** Information given follows **
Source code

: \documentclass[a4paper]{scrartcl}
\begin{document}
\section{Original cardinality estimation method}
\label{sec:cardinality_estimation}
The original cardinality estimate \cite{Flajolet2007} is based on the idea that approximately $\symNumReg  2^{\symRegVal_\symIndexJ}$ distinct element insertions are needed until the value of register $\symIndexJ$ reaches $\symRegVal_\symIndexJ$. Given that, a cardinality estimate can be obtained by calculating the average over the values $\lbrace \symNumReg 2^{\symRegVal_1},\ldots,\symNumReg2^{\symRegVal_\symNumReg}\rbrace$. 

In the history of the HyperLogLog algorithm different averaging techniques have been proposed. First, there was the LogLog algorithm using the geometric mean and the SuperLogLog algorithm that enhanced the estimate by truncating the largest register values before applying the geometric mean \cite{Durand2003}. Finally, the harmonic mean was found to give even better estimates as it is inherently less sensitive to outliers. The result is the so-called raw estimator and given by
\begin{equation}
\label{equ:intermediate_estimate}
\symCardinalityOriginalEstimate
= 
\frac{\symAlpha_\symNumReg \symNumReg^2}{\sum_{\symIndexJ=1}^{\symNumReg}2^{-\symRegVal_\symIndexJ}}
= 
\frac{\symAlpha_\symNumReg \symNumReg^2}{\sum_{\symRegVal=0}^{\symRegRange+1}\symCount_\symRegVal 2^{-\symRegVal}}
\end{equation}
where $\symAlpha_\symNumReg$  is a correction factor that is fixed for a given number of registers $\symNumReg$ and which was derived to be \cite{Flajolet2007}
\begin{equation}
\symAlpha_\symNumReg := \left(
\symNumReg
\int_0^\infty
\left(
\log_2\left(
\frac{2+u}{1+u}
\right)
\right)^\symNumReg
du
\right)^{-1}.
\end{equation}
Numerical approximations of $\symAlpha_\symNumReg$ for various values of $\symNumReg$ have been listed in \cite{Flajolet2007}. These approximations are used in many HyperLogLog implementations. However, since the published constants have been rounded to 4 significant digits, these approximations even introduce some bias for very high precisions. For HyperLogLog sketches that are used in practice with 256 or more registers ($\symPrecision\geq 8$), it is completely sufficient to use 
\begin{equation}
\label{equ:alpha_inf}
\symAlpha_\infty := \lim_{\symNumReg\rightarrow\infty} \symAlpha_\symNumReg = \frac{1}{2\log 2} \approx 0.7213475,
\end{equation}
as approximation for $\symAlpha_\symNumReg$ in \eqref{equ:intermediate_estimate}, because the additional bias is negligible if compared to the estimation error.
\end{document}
** End of Information given **
→ Your instructions: Each entry needs to be written out again, exactly as given.

→ Response:
Source code

: \documentclass[a4paper]{scrartcl}
\begin{document}
\section{Original cardinality estimation method}
\label{sec:cardinality_estimation}
The original cardinality estimate \cite{Flajolet2007} is based on the idea that approximately $\symNumReg  2^{\symRegVal_\symIndexJ}$ distinct element insertions are needed until the value of register $\symIndexJ$ reaches $\symRegVal_\symIndexJ$. Given that, a cardinality estimate can be obtained by calculating the average over the values $\lbrace \symNumReg 2^{\symRegVal_1},\ldots,\symNumReg2^{\symRegVal_\symNumReg}\rbrace$. 

In the history of the HyperLogLog algorithm different averaging techniques have been proposed. First, there was the LogLog algorithm using the geometric mean and the SuperLogLog algorithm that enhanced the estimate by truncating the largest register values before applying the geometric mean \cite{Durand2003}. Finally, the harmonic mean was found to give even better estimates as it is inherently less sensitive to outliers. The result is the so-called raw estimator and given by
\begin{equation}
\label{equ:intermediate_estimate}
\symCardinalityOriginalEstimate
= 
\frac{\symAlpha_\symNumReg \symNumReg^2}{\sum_{\symIndexJ=1}^{\symNumReg}2^{-\symRegVal_\symIndexJ}}
= 
\frac{\symAlpha_\symNumReg \symNumReg^2}{\sum_{\symRegVal=0}^{\symRegRange+1}\symCount_\symRegVal 2^{-\symRegVal}}
\end{equation}
where $\symAlpha_\symNumReg$  is a correction factor that is fixed for a given number of registers $\symNumReg$ and which was derived to be \cite{Flajolet2007}
\begin{equation}
\symAlpha_\symNumReg := \left(
\symNumReg
\int_0^\infty
\left(
\log_2\left(
\frac{2+u}{1+u}
\right)
\right)^\symNumReg
du
\right)^{-1}.
\end{equation}
Numerical approximations of $\symAlpha_\symNumReg$ for various values of $\symNumReg$ have been listed in \cite{Flajolet2007}. These approximations are used in many HyperLogLog implementations. However, since the published constants have been rounded to 4 significant digits, these approximations even introduce some bias for very high precisions. For HyperLogLog sketches that are used in practice with 256 or more registers ($\symPrecision\geq 8$), it is completely sufficient to use 
\begin{equation}
\label{equ:alpha_inf}
\symAlpha_\infty := \lim_{\symNumReg\rightarrow\infty} \symAlpha_\symNumReg = \frac{1}{2\log 2} \approx 0.7213475,
\end{equation}
as approximation for $\symAlpha_\symNumReg$ in \eqref{equ:intermediate_estimate}, because the additional bias is negligible if compared to the estimation error.
\end{document}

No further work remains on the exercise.